§ Task brief:
Read through the lines below for the string "premisses" and copy each one that has it.
<<<<
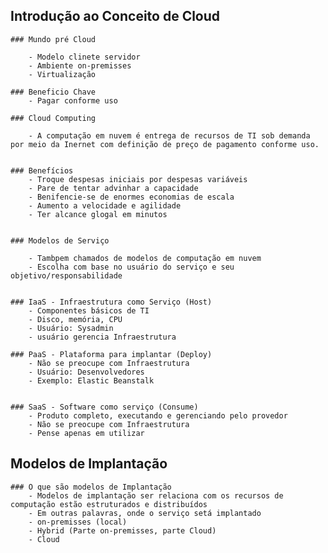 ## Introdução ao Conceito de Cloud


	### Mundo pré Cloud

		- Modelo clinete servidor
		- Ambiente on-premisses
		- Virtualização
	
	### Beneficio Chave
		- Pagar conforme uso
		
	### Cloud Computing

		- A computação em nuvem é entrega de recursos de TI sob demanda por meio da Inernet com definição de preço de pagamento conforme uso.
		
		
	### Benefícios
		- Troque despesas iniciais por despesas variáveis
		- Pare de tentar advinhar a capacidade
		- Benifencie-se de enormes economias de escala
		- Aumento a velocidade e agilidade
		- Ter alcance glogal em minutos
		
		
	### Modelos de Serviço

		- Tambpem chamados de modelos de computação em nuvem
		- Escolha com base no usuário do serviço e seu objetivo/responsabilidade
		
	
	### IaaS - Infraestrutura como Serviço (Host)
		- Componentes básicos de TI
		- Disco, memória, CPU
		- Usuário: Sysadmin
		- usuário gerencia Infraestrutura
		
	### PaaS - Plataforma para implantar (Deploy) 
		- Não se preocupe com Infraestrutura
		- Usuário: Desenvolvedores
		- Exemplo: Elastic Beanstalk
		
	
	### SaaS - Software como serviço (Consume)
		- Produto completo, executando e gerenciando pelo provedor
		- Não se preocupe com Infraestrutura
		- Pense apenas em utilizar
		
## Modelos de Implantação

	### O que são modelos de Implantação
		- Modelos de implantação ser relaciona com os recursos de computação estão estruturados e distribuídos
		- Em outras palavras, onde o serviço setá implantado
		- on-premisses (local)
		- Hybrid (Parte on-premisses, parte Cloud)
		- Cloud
>>>>
<<<<
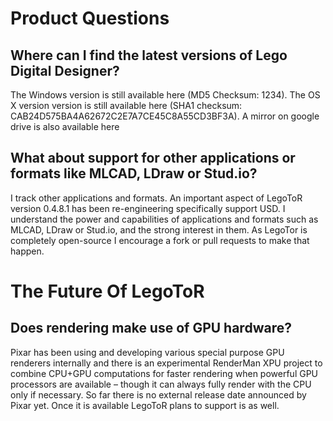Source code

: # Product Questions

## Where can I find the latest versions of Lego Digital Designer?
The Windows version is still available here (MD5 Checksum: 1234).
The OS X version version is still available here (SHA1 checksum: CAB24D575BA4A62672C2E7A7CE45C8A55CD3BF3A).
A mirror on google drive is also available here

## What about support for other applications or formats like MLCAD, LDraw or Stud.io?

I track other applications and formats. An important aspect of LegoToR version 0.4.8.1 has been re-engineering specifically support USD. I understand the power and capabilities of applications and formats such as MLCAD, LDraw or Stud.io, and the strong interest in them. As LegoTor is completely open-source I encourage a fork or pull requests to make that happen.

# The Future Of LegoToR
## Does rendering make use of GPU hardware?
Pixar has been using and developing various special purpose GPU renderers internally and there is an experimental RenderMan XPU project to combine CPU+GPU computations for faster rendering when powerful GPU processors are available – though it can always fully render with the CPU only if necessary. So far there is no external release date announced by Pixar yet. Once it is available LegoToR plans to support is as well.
>>>>
§ Output for this exercise:
		- Ambiente on-premisses
		- on-premisses (local)
		- Hybrid (Parte on-premisses, parte Cloud)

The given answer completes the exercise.